The thermistors themselves are marginally satisfactory, since
their temperature rating is from 0°C to 100°C. They can be used
somewhat outside this range without damage, but the temperature
signals will be non-linear. Unfortunately, oil temperatures can
easily exceed 100°C, and temperatures could be below 0°C during
winter operation in any northern U.S. city. We are currently
investigating alternate thermistors or other temperature sensors.
The final sensor is a switch located near the vehicle
driver's seat which the driver uses to indicate whether he
considers his driving to be urban or rural vehicle operation.
Installing the switch box is a minor mechanical problem because of
the need to firmly attach it so that the switch can easily be
operated by the driver with one hand. Also, installing the switch
box requires locating an acceptable access to the passenger
compartment.
All documentation on the data sensors, provided by MBA, or
researched by EPA, is presented in Appendix A-l.
B. Microprocessor and Control Programs
The microprocessor board used in the DCS instrumentation
system is a development board manufactured by RCA. This board is
one of several development boards in the RCA 1802 family.
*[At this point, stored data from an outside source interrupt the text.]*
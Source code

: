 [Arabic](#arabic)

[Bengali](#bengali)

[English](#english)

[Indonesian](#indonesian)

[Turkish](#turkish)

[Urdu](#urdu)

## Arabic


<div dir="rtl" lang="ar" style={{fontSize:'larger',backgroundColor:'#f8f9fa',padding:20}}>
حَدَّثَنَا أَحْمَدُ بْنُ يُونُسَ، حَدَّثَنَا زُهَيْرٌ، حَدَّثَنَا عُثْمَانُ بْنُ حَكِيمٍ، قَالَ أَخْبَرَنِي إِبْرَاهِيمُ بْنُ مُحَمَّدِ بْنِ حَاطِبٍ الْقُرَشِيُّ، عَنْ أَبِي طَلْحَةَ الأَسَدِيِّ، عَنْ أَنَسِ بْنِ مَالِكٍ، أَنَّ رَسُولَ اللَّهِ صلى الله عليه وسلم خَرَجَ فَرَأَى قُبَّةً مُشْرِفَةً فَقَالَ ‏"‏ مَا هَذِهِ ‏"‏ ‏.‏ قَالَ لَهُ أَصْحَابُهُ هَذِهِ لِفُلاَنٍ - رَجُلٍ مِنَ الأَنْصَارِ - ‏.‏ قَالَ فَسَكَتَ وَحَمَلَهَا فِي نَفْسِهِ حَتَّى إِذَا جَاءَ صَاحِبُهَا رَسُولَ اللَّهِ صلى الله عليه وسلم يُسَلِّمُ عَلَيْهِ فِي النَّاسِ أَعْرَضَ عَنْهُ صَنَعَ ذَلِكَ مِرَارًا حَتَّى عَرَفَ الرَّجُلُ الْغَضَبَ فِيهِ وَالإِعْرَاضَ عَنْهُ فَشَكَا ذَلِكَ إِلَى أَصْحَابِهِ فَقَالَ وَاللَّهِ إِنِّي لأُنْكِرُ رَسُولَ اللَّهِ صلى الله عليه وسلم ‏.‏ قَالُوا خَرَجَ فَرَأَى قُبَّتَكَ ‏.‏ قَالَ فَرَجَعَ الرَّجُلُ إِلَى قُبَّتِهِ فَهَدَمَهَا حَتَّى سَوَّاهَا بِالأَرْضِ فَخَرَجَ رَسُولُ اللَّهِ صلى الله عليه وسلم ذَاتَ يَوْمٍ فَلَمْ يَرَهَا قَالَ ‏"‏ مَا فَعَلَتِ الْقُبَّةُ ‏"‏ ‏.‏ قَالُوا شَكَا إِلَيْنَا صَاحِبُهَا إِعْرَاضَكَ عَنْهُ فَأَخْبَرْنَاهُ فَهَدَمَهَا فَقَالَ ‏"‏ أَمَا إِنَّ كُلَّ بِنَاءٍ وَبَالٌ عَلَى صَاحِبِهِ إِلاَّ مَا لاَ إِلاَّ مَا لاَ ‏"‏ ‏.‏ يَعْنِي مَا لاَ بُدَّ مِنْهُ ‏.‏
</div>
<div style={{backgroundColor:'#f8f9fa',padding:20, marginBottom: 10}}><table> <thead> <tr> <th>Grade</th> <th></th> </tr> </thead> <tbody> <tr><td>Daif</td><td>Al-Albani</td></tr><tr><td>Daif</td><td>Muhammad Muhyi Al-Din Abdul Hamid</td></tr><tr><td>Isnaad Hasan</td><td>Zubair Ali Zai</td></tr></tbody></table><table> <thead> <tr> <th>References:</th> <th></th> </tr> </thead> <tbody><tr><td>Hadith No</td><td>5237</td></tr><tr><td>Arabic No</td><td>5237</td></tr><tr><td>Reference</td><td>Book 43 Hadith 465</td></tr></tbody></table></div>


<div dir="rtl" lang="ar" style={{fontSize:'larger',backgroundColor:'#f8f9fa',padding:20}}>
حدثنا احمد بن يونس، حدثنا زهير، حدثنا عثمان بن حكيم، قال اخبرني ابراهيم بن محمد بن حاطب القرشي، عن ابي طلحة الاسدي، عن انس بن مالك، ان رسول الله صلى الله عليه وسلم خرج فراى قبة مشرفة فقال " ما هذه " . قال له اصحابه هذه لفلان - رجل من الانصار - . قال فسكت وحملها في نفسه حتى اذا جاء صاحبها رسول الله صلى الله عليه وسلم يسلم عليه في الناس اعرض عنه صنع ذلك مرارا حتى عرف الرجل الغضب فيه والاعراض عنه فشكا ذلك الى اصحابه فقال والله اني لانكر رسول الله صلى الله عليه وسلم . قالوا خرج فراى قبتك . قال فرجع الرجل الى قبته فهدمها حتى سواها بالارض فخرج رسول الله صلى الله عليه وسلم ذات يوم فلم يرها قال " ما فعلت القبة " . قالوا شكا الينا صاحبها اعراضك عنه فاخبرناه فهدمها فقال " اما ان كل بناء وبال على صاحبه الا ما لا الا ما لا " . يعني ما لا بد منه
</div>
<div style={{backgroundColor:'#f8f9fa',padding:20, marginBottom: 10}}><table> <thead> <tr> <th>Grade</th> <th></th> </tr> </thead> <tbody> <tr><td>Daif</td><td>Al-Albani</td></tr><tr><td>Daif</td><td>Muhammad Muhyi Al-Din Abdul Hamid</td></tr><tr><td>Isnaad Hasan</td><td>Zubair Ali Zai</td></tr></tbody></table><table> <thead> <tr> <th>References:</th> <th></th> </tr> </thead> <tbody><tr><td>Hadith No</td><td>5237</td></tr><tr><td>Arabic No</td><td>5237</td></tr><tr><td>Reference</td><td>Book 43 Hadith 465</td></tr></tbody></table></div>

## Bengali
This
microprocessor family was chosen by MBA because it was the only
CMOS processor available when the project started. CMOS
integrated circuits are necessary for this project because they
require very little power.
The signal interfacing and most of the signal conditioning is
done on the main processor board in the area provided by RCA for
"user development." The documentation supplied by RCA and MBA for
this board, and for the 1802 processor itself is given in Appendix
A-2.
The microprocessor is controlled by the software program
stored in an Intel 2716 UV eraseable EPROM (electrically
programmable read-only memory). A data sheet on this EPROM is
included in Appendix A-2. The program is responsible for counting
the vehicle and engine speed pulses, applying a calibration factor
to them, converting the temperature data into calibrated units,
and most importantly the general formatting and transfer of the
data to the cassette tape recorder. This program was written by
Tom Pittman, a well-known microprocessor programmer, under a
subcontract to MBA.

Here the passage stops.